PALONG KHALI, Bangladesh (AP) — The scene has played out with heartbreaking regularity as hundreds of thousands of Rohingya Muslims have fled persecution in Myanmar into neighboring Bangladesh: terrified knots of men, women and children crossing the swollen Naf River and waiting along the border for permission to cross.

On Thursday, at least 2,000 exhausted and starving people waited in rice paddy fields at one border crossing for Bangladesh border guards to let them enter. They have been waiting for two days and while they were given packets of food by aid groups, permission to enter eluded them.

So they waited, crouched in the muddy fields. The children carried younger siblings. The elderly were helped along by relatives. Without enough drinking water to go around, many people drank from the muddy canals around the fields.
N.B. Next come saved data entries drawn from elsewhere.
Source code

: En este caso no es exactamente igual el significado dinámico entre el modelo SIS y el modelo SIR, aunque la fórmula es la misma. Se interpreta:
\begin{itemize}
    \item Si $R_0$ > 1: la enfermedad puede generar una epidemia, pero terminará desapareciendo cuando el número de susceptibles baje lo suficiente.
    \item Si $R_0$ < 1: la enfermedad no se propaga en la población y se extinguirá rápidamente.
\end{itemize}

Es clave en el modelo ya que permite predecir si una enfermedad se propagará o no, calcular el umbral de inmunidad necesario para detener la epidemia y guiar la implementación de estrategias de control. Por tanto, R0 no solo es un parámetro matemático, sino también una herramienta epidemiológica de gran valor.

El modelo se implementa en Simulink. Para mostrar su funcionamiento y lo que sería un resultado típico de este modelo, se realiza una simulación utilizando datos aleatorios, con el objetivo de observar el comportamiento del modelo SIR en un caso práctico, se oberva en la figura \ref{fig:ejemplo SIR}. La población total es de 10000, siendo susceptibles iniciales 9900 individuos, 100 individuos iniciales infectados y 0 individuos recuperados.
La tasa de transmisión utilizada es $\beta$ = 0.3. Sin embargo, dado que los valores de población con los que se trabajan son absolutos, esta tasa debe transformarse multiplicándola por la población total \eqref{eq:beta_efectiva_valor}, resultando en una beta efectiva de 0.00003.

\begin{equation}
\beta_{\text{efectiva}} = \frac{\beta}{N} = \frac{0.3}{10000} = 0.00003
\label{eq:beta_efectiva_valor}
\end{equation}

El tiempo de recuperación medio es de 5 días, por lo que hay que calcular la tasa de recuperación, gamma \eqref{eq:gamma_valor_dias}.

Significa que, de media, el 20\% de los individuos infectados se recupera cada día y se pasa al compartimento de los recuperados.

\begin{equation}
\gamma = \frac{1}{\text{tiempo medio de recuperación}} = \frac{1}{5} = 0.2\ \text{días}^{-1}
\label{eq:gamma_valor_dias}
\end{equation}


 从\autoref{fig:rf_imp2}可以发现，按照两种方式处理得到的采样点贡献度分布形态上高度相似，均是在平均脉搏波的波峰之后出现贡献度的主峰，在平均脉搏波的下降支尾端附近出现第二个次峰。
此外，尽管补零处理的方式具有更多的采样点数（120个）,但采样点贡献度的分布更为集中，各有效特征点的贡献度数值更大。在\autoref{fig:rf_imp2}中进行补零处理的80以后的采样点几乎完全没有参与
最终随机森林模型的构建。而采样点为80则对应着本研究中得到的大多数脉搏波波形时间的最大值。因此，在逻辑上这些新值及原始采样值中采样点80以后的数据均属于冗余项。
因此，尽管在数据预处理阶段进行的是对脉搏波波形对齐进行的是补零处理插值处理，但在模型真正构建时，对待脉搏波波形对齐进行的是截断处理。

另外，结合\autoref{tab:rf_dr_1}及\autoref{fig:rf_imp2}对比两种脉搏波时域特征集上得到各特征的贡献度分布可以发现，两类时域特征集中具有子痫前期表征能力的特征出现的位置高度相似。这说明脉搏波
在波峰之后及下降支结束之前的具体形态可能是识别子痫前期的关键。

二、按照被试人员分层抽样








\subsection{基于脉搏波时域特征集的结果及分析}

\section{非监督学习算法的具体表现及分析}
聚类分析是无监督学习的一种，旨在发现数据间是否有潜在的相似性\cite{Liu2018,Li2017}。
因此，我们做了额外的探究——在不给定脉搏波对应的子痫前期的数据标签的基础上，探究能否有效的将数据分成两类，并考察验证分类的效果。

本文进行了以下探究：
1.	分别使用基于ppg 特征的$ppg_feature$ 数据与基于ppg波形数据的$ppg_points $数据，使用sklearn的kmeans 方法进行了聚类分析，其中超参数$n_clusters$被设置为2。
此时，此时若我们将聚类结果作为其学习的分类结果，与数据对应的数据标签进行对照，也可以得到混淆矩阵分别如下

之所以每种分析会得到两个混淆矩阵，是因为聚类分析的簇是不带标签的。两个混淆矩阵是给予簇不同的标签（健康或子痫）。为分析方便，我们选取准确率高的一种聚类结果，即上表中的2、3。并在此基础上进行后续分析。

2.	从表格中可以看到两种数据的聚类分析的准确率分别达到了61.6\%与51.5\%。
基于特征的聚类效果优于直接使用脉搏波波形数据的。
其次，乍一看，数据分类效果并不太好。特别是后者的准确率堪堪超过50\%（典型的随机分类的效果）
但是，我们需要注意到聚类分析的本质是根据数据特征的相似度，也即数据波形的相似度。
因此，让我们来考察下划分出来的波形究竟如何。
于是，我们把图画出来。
Most of the refugees had walked for as many as 10 days before they were able to cross the river. Along the way, they said, they were robbed multiple times by Myanmar soldiers of what little cash they had and even belongings like plastic sheets.

All of them were hungry and exhausted. Some collapsed. Others wept as they clung to their children.

The exodus of Rohingya Muslims started Aug. 25 when insurgents attacked dozens of police posts in Myanmar.

The retribution from Myanmar’s authorities was swift and brutal.

Hundreds of Rohingya villages in Rakhine state have been set on fire. Fleeing Rohingya have told stories of arson and rape and shootings by Myanmar soldiers and Buddhist mobs.

The violence, which the U.N. describes as ethnic cleansing, has pushed more than 600,000 Rohingya into Bangladesh.